### Task brief
Your answer is a number only: how many lines in the data below contain "updateAt"?

########################################

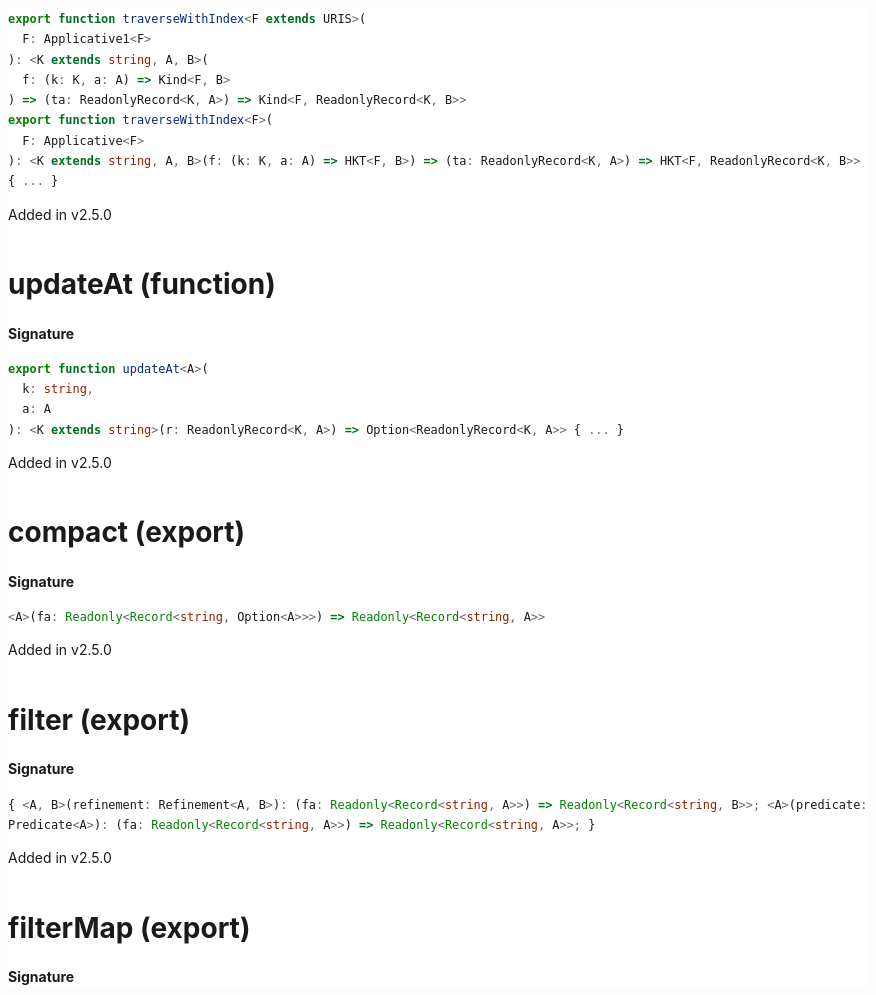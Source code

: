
 ```ts
export function traverseWithIndex<F extends URIS>(
  F: Applicative1<F>
): <K extends string, A, B>(
  f: (k: K, a: A) => Kind<F, B>
) => (ta: ReadonlyRecord<K, A>) => Kind<F, ReadonlyRecord<K, B>>
export function traverseWithIndex<F>(
  F: Applicative<F>
): <K extends string, A, B>(f: (k: K, a: A) => HKT<F, B>) => (ta: ReadonlyRecord<K, A>) => HKT<F, ReadonlyRecord<K, B>> { ... }
```

Added in v2.5.0

# updateAt (function)

**Signature**

```ts
export function updateAt<A>(
  k: string,
  a: A
): <K extends string>(r: ReadonlyRecord<K, A>) => Option<ReadonlyRecord<K, A>> { ... }
```

Added in v2.5.0

# compact (export)

**Signature**

```ts
<A>(fa: Readonly<Record<string, Option<A>>>) => Readonly<Record<string, A>>
```

Added in v2.5.0

# filter (export)

**Signature**

```ts
{ <A, B>(refinement: Refinement<A, B>): (fa: Readonly<Record<string, A>>) => Readonly<Record<string, B>>; <A>(predicate: Predicate<A>): (fa: Readonly<Record<string, A>>) => Readonly<Record<string, A>>; }
```

Added in v2.5.0

# filterMap (export)

**Signature**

########################################

### Written solution
2